Derivative Operator: The notation $\frac{d}{dx}$ represents the derivative of a function with respect to the variable $x$.
Chain Rule: A fundamental rule in calculus for differentiating compositions of functions. It states that the derivative of $f(g(x))$ is $f'(g(x))g'(x)$.
Power Rule: A basic rule for differentiation.

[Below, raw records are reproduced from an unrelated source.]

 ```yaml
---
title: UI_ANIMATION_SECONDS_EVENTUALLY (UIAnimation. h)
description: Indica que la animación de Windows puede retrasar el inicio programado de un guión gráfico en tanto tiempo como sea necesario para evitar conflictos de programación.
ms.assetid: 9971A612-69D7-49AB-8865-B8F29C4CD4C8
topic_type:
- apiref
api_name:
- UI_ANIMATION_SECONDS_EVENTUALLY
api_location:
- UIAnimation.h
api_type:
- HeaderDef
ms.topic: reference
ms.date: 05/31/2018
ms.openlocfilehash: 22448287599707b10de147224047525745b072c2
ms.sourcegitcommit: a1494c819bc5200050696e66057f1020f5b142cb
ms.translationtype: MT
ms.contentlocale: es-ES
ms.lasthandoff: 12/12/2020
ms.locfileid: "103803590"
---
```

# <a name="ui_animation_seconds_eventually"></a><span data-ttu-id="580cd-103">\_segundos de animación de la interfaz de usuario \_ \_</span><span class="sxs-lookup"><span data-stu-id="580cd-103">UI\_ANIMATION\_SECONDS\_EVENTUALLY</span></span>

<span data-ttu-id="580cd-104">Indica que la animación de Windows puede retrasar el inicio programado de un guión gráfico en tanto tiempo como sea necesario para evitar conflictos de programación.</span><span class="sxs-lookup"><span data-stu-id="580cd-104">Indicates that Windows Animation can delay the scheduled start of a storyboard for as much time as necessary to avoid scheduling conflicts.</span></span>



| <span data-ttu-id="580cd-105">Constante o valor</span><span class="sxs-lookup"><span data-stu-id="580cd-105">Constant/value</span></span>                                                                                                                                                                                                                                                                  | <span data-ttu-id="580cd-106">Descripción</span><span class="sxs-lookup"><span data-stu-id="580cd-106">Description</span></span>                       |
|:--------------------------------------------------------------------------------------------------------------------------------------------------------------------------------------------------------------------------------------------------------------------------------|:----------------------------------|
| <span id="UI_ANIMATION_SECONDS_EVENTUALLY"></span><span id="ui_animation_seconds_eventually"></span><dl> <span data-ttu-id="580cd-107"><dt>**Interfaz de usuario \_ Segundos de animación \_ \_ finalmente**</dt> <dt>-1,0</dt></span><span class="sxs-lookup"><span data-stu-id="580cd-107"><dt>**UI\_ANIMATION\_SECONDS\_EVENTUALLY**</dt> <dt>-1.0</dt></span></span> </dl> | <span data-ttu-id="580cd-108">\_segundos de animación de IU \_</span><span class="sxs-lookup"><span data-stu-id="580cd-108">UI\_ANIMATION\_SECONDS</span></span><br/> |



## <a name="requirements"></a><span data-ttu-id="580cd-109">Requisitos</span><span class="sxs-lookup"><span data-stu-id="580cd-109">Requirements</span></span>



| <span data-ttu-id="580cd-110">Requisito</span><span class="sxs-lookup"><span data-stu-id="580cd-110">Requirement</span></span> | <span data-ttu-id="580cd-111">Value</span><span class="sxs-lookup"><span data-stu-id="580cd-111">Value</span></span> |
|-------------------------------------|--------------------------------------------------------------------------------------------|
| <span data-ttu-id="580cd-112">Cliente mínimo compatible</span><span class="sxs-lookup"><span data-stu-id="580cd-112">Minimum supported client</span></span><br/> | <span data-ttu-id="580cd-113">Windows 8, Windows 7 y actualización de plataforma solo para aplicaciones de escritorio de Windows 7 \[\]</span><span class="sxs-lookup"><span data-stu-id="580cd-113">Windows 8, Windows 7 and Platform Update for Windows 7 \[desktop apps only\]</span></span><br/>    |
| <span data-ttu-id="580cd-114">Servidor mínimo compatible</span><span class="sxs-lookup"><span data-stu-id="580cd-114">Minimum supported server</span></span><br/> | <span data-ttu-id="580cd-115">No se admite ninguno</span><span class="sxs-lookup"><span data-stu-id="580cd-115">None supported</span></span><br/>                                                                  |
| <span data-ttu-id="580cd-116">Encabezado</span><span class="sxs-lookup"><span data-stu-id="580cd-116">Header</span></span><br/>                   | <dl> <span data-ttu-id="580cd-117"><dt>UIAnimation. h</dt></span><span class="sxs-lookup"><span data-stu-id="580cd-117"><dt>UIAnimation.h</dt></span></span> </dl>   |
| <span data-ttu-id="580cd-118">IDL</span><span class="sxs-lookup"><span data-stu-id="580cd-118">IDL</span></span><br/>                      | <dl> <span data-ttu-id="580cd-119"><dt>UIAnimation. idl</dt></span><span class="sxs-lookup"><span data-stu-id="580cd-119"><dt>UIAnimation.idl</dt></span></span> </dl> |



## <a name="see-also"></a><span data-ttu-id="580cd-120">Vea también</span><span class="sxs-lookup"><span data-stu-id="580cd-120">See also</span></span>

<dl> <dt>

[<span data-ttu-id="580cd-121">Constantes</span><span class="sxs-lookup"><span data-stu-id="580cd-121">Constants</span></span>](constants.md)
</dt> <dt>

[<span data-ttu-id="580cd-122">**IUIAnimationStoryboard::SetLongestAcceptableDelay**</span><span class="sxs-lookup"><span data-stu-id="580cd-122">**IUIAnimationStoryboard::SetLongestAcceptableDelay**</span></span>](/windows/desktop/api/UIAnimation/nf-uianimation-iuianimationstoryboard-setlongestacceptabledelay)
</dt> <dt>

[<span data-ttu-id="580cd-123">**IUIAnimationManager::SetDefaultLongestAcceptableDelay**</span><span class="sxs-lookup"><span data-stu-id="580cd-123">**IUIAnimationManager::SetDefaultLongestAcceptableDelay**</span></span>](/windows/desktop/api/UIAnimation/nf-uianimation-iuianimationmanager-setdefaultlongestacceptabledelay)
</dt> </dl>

If $f(x) = x^n$, then $f'(x) = nx^{n-1}$.
Sum Rule: The derivative of a sum of functions is the sum of the derivatives of those functions.
Constant Rule: The derivative of a constant is zero.
Simplification: In calculus, simplifying expressions involves canceling common factors, combining like terms, and applying arithmetic operations to make the expression as concise as possible.